More than a million people have watched this timely video

By Richard Eisenberg

Two important Wall Street Journal stories yesterday shed light on the pay inequities and difficulties many women face after taking time out to leave the workforce, perhaps to raise a family or handle elder care duties. After you read about them below, I recommend you watch a terrific TED talk by Carol Fishman Cohen (How to Get Back to Work After a Career Break, at the bottom of this blog post), CEO of iRelaunch, on how growing numbers of companies are on a mission to attract such women — and men — through novel reentry internship programs (more on them shortly). Cohen calls these people "relaunchers" and dubs them "a gem of the workforce."

In the Journal’s story, Women in Elite Jobs Face Stubborn Pay Gap, reporters Janet Adamy and Paul Overberg examined U.S. Census Bureau data on pay of full-time workers in 446 major occupations from 2010 and 2014. They found that “women in many elite jobs earn well below men, with professions such as doctors, compensation managers and personal financial advisers among those showing the widest earnings gaps.”

Across the occupations studied, the women made 79 percent what men did, on average. Male personal financial advisers earned about $100,000 a year, on average, while women made about $62,000. For physicians, the gap was even larger: Male doctors earned roughly $210,000 annually and females earned 64 percent of that — about $135,000 a year.

What Explains the Gender Pay Gap

The Journal said the main factor for such salary gaps, according to 2010 research by Harvard University economics professor Claudia Goldin, is that women “became mothers, interrupted their careers and eschewed lengthy hours that generated higher paychecks.” These occupations, Goldin said, “are not very forgiving of taking time off and having kids.”

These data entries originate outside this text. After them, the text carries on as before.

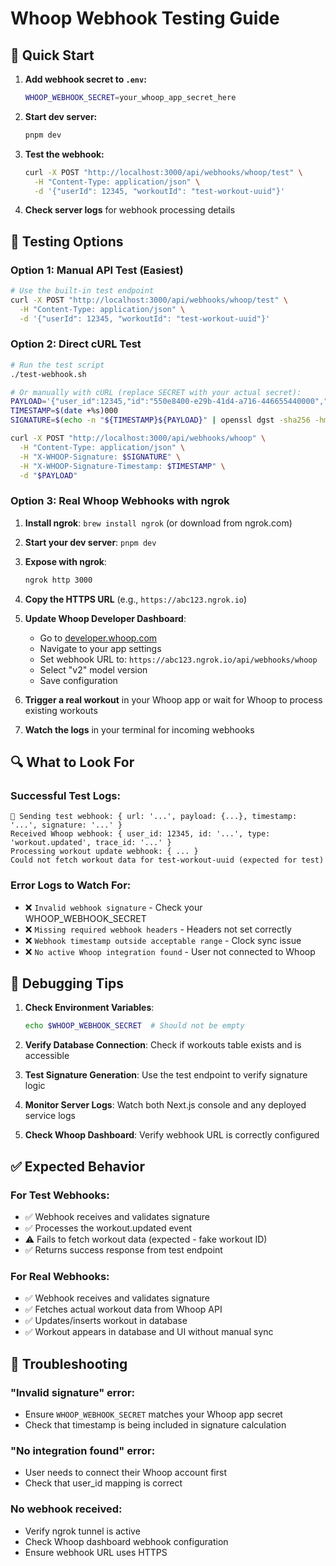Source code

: # Whoop Webhook Testing Guide

## 🚀 Quick Start

1. **Add webhook secret to `.env`:**
   ```bash
   WHOOP_WEBHOOK_SECRET=your_whoop_app_secret_here
   ```

2. **Start dev server:**
   ```bash
   pnpm dev
   ```

3. **Test the webhook:**
   ```bash
   curl -X POST "http://localhost:3000/api/webhooks/whoop/test" \
     -H "Content-Type: application/json" \
     -d '{"userId": 12345, "workoutId": "test-workout-uuid"}'
   ```

4. **Check server logs** for webhook processing details

## 🧪 Testing Options

### Option 1: Manual API Test (Easiest)
```bash
# Use the built-in test endpoint
curl -X POST "http://localhost:3000/api/webhooks/whoop/test" \
  -H "Content-Type: application/json" \
  -d '{"userId": 12345, "workoutId": "test-workout-uuid"}'
```

### Option 2: Direct cURL Test
```bash
# Run the test script
./test-webhook.sh

# Or manually with cURL (replace SECRET with your actual secret):
PAYLOAD='{"user_id":12345,"id":"550e8400-e29b-41d4-a716-446655440000","type":"workout.updated","trace_id":"test-trace-id"}'
TIMESTAMP=$(date +%s)000
SIGNATURE=$(echo -n "${TIMESTAMP}${PAYLOAD}" | openssl dgst -sha256 -hmac "YOUR_SECRET" -binary | base64)

curl -X POST "http://localhost:3000/api/webhooks/whoop" \
  -H "Content-Type: application/json" \
  -H "X-WHOOP-Signature: $SIGNATURE" \
  -H "X-WHOOP-Signature-Timestamp: $TIMESTAMP" \
  -d "$PAYLOAD"
```

### Option 3: Real Whoop Webhooks with ngrok

1. **Install ngrok**: `brew install ngrok` (or download from ngrok.com)

2. **Start your dev server**: `pnpm dev`

3. **Expose with ngrok**: 
   ```bash
   ngrok http 3000
   ```

4. **Copy the HTTPS URL** (e.g., `https://abc123.ngrok.io`)

5. **Update Whoop Developer Dashboard**:
   - Go to [developer.whoop.com](https://developer.whoop.com)
   - Navigate to your app settings
   - Set webhook URL to: `https://abc123.ngrok.io/api/webhooks/whoop`
   - Select "v2" model version
   - Save configuration

6. **Trigger a real workout** in your Whoop app or wait for Whoop to process existing workouts

7. **Watch the logs** in your terminal for incoming webhooks

## 🔍 What to Look For

### Successful Test Logs:
```
🧪 Sending test webhook: { url: '...', payload: {...}, timestamp: '...', signature: '...' }
Received Whoop webhook: { user_id: 12345, id: '...', type: 'workout.updated', trace_id: '...' }
Processing workout update webhook: { ... }
Could not fetch workout data for test-workout-uuid (expected for test)
```

### Error Logs to Watch For:
- ❌ `Invalid webhook signature` - Check your WHOOP_WEBHOOK_SECRET
- ❌ `Missing required webhook headers` - Headers not set correctly
- ❌ `Webhook timestamp outside acceptable range` - Clock sync issue
- ❌ `No active Whoop integration found` - User not connected to Whoop

## 🐛 Debugging Tips

1. **Check Environment Variables**:
   ```bash
   echo $WHOOP_WEBHOOK_SECRET  # Should not be empty
   ```

2. **Verify Database Connection**: Check if workouts table exists and is accessible

3. **Test Signature Generation**: Use the test endpoint to verify signature logic

4. **Monitor Server Logs**: Watch both Next.js console and any deployed service logs

5. **Check Whoop Dashboard**: Verify webhook URL is correctly configured

## ✅ Expected Behavior

### For Test Webhooks:
- ✅ Webhook receives and validates signature
- ✅ Processes the workout.updated event
- ⚠️ Fails to fetch workout data (expected - fake workout ID)
- ✅ Returns success response from test endpoint

### For Real Webhooks:
- ✅ Webhook receives and validates signature  
- ✅ Fetches actual workout data from Whoop API
- ✅ Updates/inserts workout in database
- ✅ Workout appears in database and UI without manual sync

## 🔧 Troubleshooting

### "Invalid signature" error:
- Ensure `WHOOP_WEBHOOK_SECRET` matches your Whoop app secret
- Check that timestamp is being included in signature calculation

### "No integration found" error:
- User needs to connect their Whoop account first
- Check that user_id mapping is correct

### No webhook received:
- Verify ngrok tunnel is active
- Check Whoop dashboard webhook configuration
- Ensure webhook URL uses HTTPS
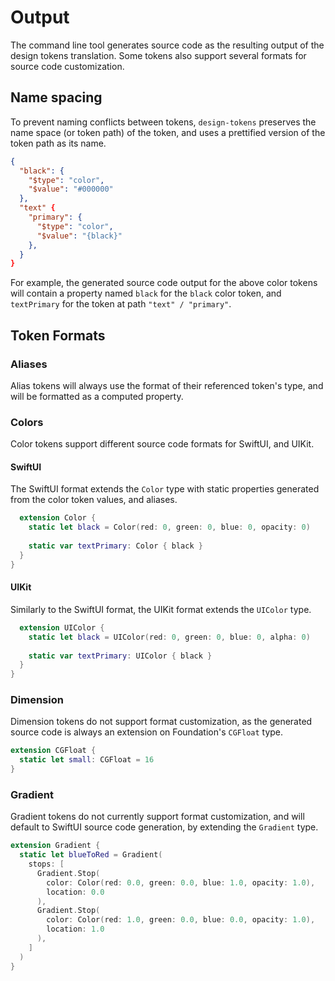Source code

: #  Output

The command line tool generates source code as the resulting output of the design tokens translation. Some tokens also support several formats for source code customization.

## Name spacing

To prevent naming conflicts between tokens, `design-tokens` preserves the name space (or token path) of the token, and uses a prettified version of the token path as its name.

```json
{
  "black": {
    "$type": "color",
    "$value": "#000000"
  },
  "text" {
    "primary": {
      "$type": "color",
      "$value": "{black}"
    },
  }
}
```

For example, the generated source code output for the above color tokens will contain a property named `black` for the `black` color token, and `textPrimary` for the token at path `"text" / "primary"`. 

## Token Formats

### Aliases

Alias tokens will always use the format of their referenced token's type, and will be formatted as a computed property.

### Colors

Color tokens support different source code formats for SwiftUI, and UIKit.

#### SwiftUI

The SwiftUI format extends the `Color` type with static properties generated from the color token values, and aliases.

```swift
  extension Color {
    static let black = Color(red: 0, green: 0, blue: 0, opacity: 0)
    
    static var textPrimary: Color { black }
  }
}
```

#### UIKit

Similarly to the SwiftUI format, the UIKit format extends the `UIColor` type.

```swift
  extension UIColor {
    static let black = UIColor(red: 0, green: 0, blue: 0, alpha: 0)
    
    static var textPrimary: UIColor { black }
  }
}
```

### Dimension

Dimension tokens do not support format customization, as the generated source code is always an extension on Foundation's `CGFloat` type.

```swift
extension CGFloat {
  static let small: CGFloat = 16
}
```

### Gradient

Gradient tokens do not currently support format customization, and will default to SwiftUI source code generation, by extending the `Gradient` type.

```swift
extension Gradient {
  static let blueToRed = Gradient(
    stops: [
      Gradient.Stop(
        color: Color(red: 0.0, green: 0.0, blue: 1.0, opacity: 1.0),
        location: 0.0
      ),
      Gradient.Stop(
        color: Color(red: 1.0, green: 0.0, blue: 0.0, opacity: 1.0),
        location: 1.0
      ),
    ]
  )
}
```
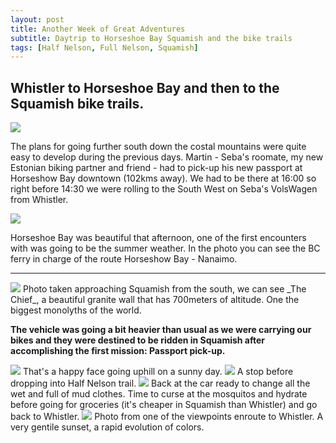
 ```yaml
---
layout: post
title: Another Week of Great Adventures
subtitle: Daytrip to Horseshoe Bay Squamish and the bike trails
tags: [Half Nelson, Full Nelson, Squamish]
---
```


## Whistler to Horseshoe Bay and then to the Squamish bike trails.
<img src="{{site.baseurl}}/assets/img/squamishtrails_/20200506_160609.jpg" />

The plans for going further south down the costal mountains were quite easy to develop during the previous days. Martin - Seba's roomate, my new Estonian biking partner and friend - had to pick-up his new passport at Horseshow Bay downtown (102kms away). We had to be there at 16:00 so right before 14:30 we were rolling to the South West on Seba's VolsWagen from Whistler. 

<img src="{{site.baseurl}}/assets/img/squamishtrails_/20200506_160239.jpg" />

Horseshoe Bay was beautiful that afternoon, one of the first encounters with was going to be the summer weather. In the photo you can see the BC ferry in charge of the route Horseshow Bay - Nanaimo.
* * * * 

<img src="{{site.baseurl}}/assets/img/squamishtrails_/20200506_165143.jpg" />
Photo taken approaching Squamish from the south, we can see _The Chief_, a beautiful granite wall that has 700meters of altitude. One the biggest monolyths of the world.

**The vehicle was going a bit heavier than usual as we were carrying our bikes and they were destined to be ridden in Squamish after accomplishing the first mission: Passport pick-up.**

<img src="{{site.baseurl}}/assets/img/squamishtrails_/20200506_174750.jpg" />
That's a happy face going uphill on a sunny day.

<img src="{{site.baseurl}}/assets/img/squamishtrails_/20200506_175444.jpg" />
A stop before dropping into Half Nelson trail.

<img src="{{site.baseurl}}/assets/img/squamishtrails_/20200506_190216.jpg" />
Back at the car ready to change all the wet and full of mud clothes. Time to curse at the mosquitos and hydrate before going for groceries (it's cheaper in Squamish than Whistler) and go back to Whistler. 

<img src="{{site.baseurl}}/assets/img/squamishtrails_/20200506_204314.jpg" />
Photo from one of the viewpoints enroute to Whistler. A very gentile sunset, a rapid evolution of colors.

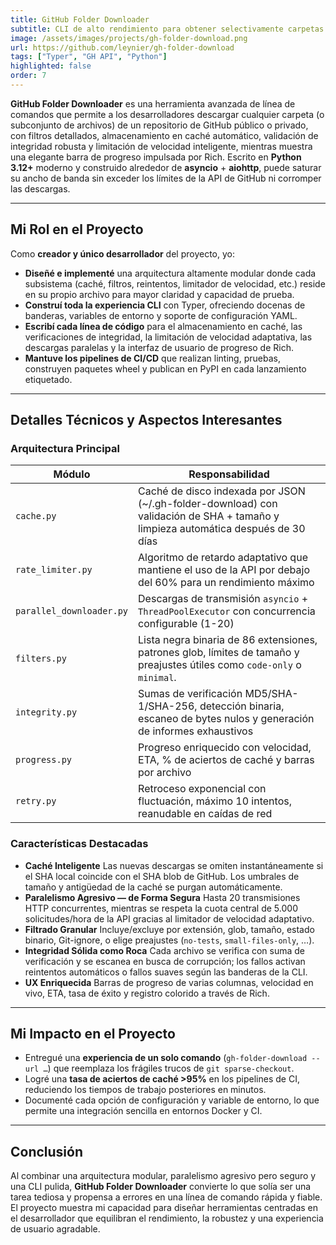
 ```yaml
---
title: GitHub Folder Downloader
subtitle: CLI de alto rendimiento para obtener selectivamente carpetas de repositorios de GitHub con verificaciones de integridad, caché e interfaz de usuario de progreso enriquecida
image: /assets/images/projects/gh-folder-download.png
url: https://github.com/leynier/gh-folder-download
tags: ["Typer", "GH API", "Python"]
highlighted: false
order: 7
---
```


**GitHub Folder Downloader** es una herramienta avanzada de línea de comandos que permite a los desarrolladores descargar cualquier carpeta (o subconjunto de archivos) de un repositorio de GitHub público o privado, con filtros detallados, almacenamiento en caché automático, validación de integridad robusta y limitación de velocidad inteligente, mientras muestra una elegante barra de progreso impulsada por Rich. Escrito en **Python 3.12+** moderno y construido alrededor de **asyncio** + **aiohttp**, puede saturar su ancho de banda sin exceder los límites de la API de GitHub ni corromper las descargas.

---

## Mi Rol en el Proyecto

Como **creador y único desarrollador** del proyecto, yo:

* **Diseñé e implementé** una arquitectura altamente modular donde cada subsistema (caché, filtros, reintentos, limitador de velocidad, etc.) reside en su propio archivo para mayor claridad y capacidad de prueba.
* **Construí toda la experiencia CLI** con Typer, ofreciendo docenas de banderas, variables de entorno y soporte de configuración YAML.
* **Escribí cada línea de código** para el almacenamiento en caché, las verificaciones de integridad, la limitación de velocidad adaptativa, las descargas paralelas y la interfaz de usuario de progreso de Rich.
* **Mantuve los pipelines de CI/CD** que realizan linting, pruebas, construyen paquetes wheel y publican en PyPI en cada lanzamiento etiquetado.

---

## Detalles Técnicos y Aspectos Interesantes

### Arquitectura Principal

| Módulo                   | Responsabilidad                                                                                             |
| ------------------------ | --------------------------------------------------------------------------------------------------------- |
| `cache.py`               | Caché de disco indexada por JSON (~/.gh-folder-download) con validación de SHA + tamaño y limpieza automática después de 30 días |
| `rate_limiter.py`        | Algoritmo de retardo adaptativo que mantiene el uso de la API por debajo del 60% para un rendimiento máximo |
| `parallel_downloader.py` | Descargas de transmisión `asyncio` + `ThreadPoolExecutor` con concurrencia configurable (1-20)             |
| `filters.py`             | Lista negra binaria de 86 extensiones, patrones glob, límites de tamaño y preajustes útiles como `code-only` o `minimal`. |
| `integrity.py`           | Sumas de verificación MD5/SHA-1/SHA-256, detección binaria, escaneo de bytes nulos y generación de informes exhaustivos |
| `progress.py`            | Progreso enriquecido con velocidad, ETA, % de aciertos de caché y barras por archivo                       |
| `retry.py`               | Retroceso exponencial con fluctuación, máximo 10 intentos, reanudable en caídas de red                   |

### Características Destacadas

* **Caché Inteligente**
  Las nuevas descargas se omiten instantáneamente si el SHA local coincide con el SHA blob de GitHub. Los umbrales de tamaño y antigüedad de la caché se purgan automáticamente.
* **Paralelismo Agresivo — de Forma Segura**
  Hasta 20 transmisiones HTTP concurrentes, mientras se respeta la cuota central de 5.000 solicitudes/hora de la API gracias al limitador de velocidad adaptativo.
* **Filtrado Granular**
  Incluye/excluye por extensión, glob, tamaño, estado binario, Git-ignore, o elige preajustes (`no-tests`, `small-files-only`, …).
* **Integridad Sólida como Roca**
  Cada archivo se verifica con suma de verificación y se escanea en busca de corrupción; los fallos activan reintentos automáticos o fallos suaves según las banderas de la CLI.
* **UX Enriquecida**
  Barras de progreso de varias columnas, velocidad en vivo, ETA, tasa de éxito y registro colorido a través de Rich.

---

## Mi Impacto en el Proyecto

* Entregué una **experiencia de un solo comando** (`gh-folder-download --url …`) que reemplaza los frágiles trucos de `git sparse-checkout`.
* Logré una **tasa de aciertos de caché >95%** en los pipelines de CI, reduciendo los tiempos de trabajo posteriores en minutos.
* Documenté cada opción de configuración y variable de entorno, lo que permite una integración sencilla en entornos Docker y CI.

---

## Conclusión

Al combinar una arquitectura modular, paralelismo agresivo pero seguro y una CLI pulida, **GitHub Folder Downloader** convierte lo que solía ser una tarea tediosa y propensa a errores en una línea de comando rápida y fiable. El proyecto muestra mi capacidad para diseñar herramientas centradas en el desarrollador que equilibran el rendimiento, la robustez y una experiencia de usuario agradable.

The Journal’s ace work columnist Sue Shellenbarger, in Returning to Work After a Break, offered advice to a former space-station flight controller eager to get back into the workforce after leaving 16 years ago to raise her kids. Shellenbarger suggested signing up for academic or professional training programs to update skills or looking for a paid internship for returning engineers and tech workers that includes retraining.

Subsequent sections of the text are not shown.